There are two main conflicting camps in the Web Services world. The REST/Web architecture camp and the RPC/Enterprise architecture camp. There are zealots for both camps and Don used to be a zealot on one side but now realizes that both sides have merit and they should strive to make them both happy. At Microsoft we have millions of Visual Basic programmers as customers and we have to make Web Services work for them by allowing them to build distributed applications in a declarative manner.

Both W3C XML Schema (XSD) and WSDL have extensibility hooks such as xs:appinfo in XSD which are underutilized by the first generation of Web Services implementations which failed to expose them. These extensibility hooks could be used to add declarative features to Web Services. They (I'm not sure if this means the Microsoft XML Web Services team or a standards body) are in the process of enabling declarative hooks for Web Services which should ship in a few months. There are currently holes in WSDL in that it doesn't capture rich metadata like order of operations or security constraints just parameters and return values. This should be recified in time.

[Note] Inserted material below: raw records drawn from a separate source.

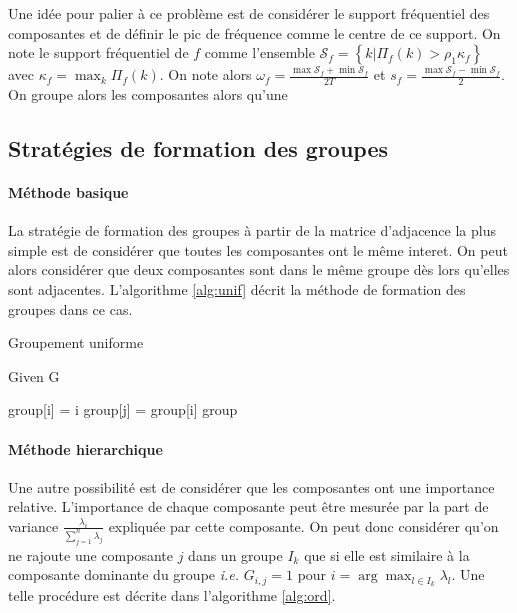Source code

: \documentclass{gretsi}
\begin{document}
    Une idée pour palier à ce problème est de considérer le support fréquentiel des composantes et de définir le pic de fréquence comme le centre de ce support. On note le support fréquentiel de $f$ comme l'ensemble $\mathcal S_f = \left \{ k | \Pi_f(k) > \rho_1 \kappa_f \right \}$ avec $\kappa_f = \max_k \Pi_f(k)$. On note alors $\omega_f = \frac{\max \mathcal S_f + \min \mathcal S_f }{2 T}$ et $s_f = \frac{\max \mathcal S_f - \min \mathcal S_f }{2}$. On groupe alors les composantes  alors qu'une 



\subsection{Stratégies de formation des groupes}
\label{sub:clust}


\paragraph{Méthode basique}
La stratégie de formation des groupes à partir de la matrice d'adjacence la plus simple est de considérer que toutes les composantes ont le même interet. On peut alors considérer que deux composantes sont dans le même groupe dès lors qu'elles sont adjacentes. L'algorithme \ref{alg:unif} décrit la méthode de formation des groupes dans ce cas.\\

\begin{algorithm}
\caption{Groupement uniforme}\label{alg:unif}
Given G
\begin{algorithmic}[1]
\State group[i] = i
\EndFor
{}
 group[j] = group[i]
\EndIf
\EndFor
\EndFor
\State \Return group
\end{algorithmic}
\end{algorithm}


\paragraph{Méthode hierarchique}
Une autre possibilité est de considérer que les composantes ont une importance relative. L'importance de chaque composante peut être mesurée par la part de variance $\frac{\lambda_i}{\sum_{j=1}^n \lambda_j}$ expliquée par cette composante. On peut donc considérer qu'on ne rajoute une composante $j$ dans un groupe $I_k$ que si elle est similaire à la composante dominante du groupe \emph{ i.e. } $G_{i, j} = 1$ pour $i = \arg\max_{l \in I_k} \lambda_l$. Une telle procédure est décrite dans l'algorithme \ref{alg:ord}.
\end{document}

SOAP/WSDL/UDDI is the Holy Trinity of Web Services. In fact some people think of it as a single acronym. SOAP is widely deployed. People have finally started figuring WSDL out. UDDI however is not widely deployed. UDDI is a good idea but is hamstrung with a horrible syntax that only a mother could love (Reminds me of various comments about RDF/XML). They have made some changes in UDDI 3.0 that should fix the most troublesome areas. Next year should be the make or break year for UDDI. Either it gets widely deployed or is consigned to irrelevance. The primary UDDI scenario which used to be sold used to involve use cases like buyers figuring out all the pencil sellers in an area from some UDDI clound in the sky. This is a minor scenario. The true utility of UDDI will manofest itself within the enterprise on intranets for discovering services available on the local/private network.

Programming languages need to evolve. XML and Web Services bring accessing data in the forefront of programmers lives. Previous attempts to commingle data access and programming like SQLJ and embedded SQL are unsatisfactory because programmers have to keep shifting paradigms from relational/declarative to OO/procedural.

I completely agree with this and Don's message is reminiscent of similar thoughts from Adam Bosworth who used to run the team I currently work for. XML is becoming the lingua franca for data interchange in the same way ASCII text has been for a long time. Users of Microsoft technologies can look forward to their documents being XML via Office 11, their relational database being viewed as an XML data source (I was demoing XQuery over SQL Server at XML 2002), and the data coming over the wire as XML via Web Services. It doesn't make sense for there to be an impedence mismatch between the mechanism for processing all this XML data and the data itself. Some people have ideas about merging XML processing functionality into conventional programming languages in somewhat the same manner as text processing is welded strongly into Perl. One such proposal is Xtatic which I personally disliked. Others like Daniela Florescu believe XQuery is the language to make this happen and may replace Java & SQL in some cases

There will be no XML Web Services killer app. MapPoint.NET is nice but it isn't the point of XML Web Services nor is it the XML Web Services killer app. The goal of XML Web Services is to be ubiqitous. (I agree, no one talks about HTTP killer apps because it is every where and HTTP itself is the killer app. XML Web Services should strive to be the same way). If XML Web Services is still a buzzword in 5 years with conferences and glossy magazines being published in its honor then it would have been a failure. Using XML Web Services should be transparent to programmers and users alike. Programmers shouldn't have to make explicit decisions about using or taking advantage of XML Web Services because it would just happen transparently.

The last bit seems more like an echo of the integration of programming languages theme but here I find it more questionable. It's one thing to suggest adding native support of XML to programming languages and quite another to suggest ignoring the eight fallacies of distributed computing at the programming language level. In retrospect, this aspect of Don's speech was one I considered questionable but never ended up bringing up with him even though we had dinner that evening. Given that I know he reads my diary I'm sure he'll clarify what he meant soon enough.